[[ INPUT FOR THIS TASK open ]]
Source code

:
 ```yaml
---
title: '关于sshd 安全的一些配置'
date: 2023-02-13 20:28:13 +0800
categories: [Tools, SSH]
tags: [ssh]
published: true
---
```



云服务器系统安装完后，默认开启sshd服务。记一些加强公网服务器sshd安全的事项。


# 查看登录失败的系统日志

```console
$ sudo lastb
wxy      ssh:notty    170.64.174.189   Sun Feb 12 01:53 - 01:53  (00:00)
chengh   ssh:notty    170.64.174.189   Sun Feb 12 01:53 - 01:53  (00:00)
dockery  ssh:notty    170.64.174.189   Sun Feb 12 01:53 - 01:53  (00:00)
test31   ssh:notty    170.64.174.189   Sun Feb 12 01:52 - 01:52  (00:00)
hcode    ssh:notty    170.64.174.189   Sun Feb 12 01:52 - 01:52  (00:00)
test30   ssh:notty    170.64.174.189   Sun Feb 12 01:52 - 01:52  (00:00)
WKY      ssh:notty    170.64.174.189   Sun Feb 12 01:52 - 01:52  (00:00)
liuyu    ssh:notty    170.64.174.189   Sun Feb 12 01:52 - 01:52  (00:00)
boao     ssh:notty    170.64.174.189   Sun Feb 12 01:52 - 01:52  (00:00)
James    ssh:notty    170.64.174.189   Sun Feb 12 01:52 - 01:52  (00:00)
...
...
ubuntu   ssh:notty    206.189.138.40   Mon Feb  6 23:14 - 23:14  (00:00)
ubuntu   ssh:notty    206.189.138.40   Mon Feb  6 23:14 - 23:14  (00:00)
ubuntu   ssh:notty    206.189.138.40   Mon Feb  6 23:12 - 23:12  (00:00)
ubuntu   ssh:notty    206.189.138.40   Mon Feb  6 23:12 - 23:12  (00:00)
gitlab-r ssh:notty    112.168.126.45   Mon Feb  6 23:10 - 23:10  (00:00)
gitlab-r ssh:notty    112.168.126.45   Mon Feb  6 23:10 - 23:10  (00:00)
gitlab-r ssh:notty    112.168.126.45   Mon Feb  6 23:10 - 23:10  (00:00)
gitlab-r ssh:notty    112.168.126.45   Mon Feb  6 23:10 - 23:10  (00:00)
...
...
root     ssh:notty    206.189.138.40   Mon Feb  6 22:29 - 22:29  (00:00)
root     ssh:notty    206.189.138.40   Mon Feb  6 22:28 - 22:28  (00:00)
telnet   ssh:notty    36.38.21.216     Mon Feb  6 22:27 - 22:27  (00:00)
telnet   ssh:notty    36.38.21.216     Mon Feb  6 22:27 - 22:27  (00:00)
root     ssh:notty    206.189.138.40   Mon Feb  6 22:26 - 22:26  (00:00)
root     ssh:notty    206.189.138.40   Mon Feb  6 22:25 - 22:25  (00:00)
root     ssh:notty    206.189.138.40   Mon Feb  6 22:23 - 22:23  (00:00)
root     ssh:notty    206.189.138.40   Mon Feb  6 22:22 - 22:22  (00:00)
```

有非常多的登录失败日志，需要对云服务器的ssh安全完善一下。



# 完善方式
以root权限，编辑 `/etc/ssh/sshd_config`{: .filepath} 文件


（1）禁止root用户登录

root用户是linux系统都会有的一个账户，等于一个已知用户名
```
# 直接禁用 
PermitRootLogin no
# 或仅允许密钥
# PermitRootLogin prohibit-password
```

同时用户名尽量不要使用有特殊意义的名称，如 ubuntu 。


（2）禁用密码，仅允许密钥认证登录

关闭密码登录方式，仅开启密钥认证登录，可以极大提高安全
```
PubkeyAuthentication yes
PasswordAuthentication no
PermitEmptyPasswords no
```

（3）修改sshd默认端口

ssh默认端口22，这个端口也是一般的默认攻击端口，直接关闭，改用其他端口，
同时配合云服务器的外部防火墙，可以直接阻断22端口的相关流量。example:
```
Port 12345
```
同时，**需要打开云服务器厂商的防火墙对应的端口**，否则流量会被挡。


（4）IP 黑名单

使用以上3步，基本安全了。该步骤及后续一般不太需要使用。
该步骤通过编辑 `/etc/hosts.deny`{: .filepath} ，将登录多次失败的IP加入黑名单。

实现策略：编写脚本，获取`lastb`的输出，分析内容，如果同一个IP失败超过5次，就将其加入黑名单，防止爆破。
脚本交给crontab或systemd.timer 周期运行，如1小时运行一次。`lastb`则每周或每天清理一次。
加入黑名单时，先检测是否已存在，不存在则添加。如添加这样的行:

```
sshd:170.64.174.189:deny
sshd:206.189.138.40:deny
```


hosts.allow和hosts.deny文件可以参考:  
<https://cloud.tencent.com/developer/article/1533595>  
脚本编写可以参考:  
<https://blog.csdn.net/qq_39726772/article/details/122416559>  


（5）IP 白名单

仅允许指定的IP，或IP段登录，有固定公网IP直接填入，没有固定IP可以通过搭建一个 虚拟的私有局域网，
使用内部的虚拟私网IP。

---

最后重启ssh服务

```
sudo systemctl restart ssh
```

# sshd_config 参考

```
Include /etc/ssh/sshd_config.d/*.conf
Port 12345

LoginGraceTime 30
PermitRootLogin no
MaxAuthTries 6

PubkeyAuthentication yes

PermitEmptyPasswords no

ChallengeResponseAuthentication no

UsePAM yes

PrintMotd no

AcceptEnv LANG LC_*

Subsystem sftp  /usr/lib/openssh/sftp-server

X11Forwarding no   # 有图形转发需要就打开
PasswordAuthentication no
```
[[ INPUT FOR THIS TASK closed ]]
* WHAT IS REQUIRED *
Write out each line above that contains the word "filepath".

* RESPONSE *
以root权限，编辑 `/etc/ssh/sshd_config`{: .filepath} 文件
该步骤通过编辑 `/etc/hosts.deny`{: .filepath} ，将登录多次失败的IP加入黑名单。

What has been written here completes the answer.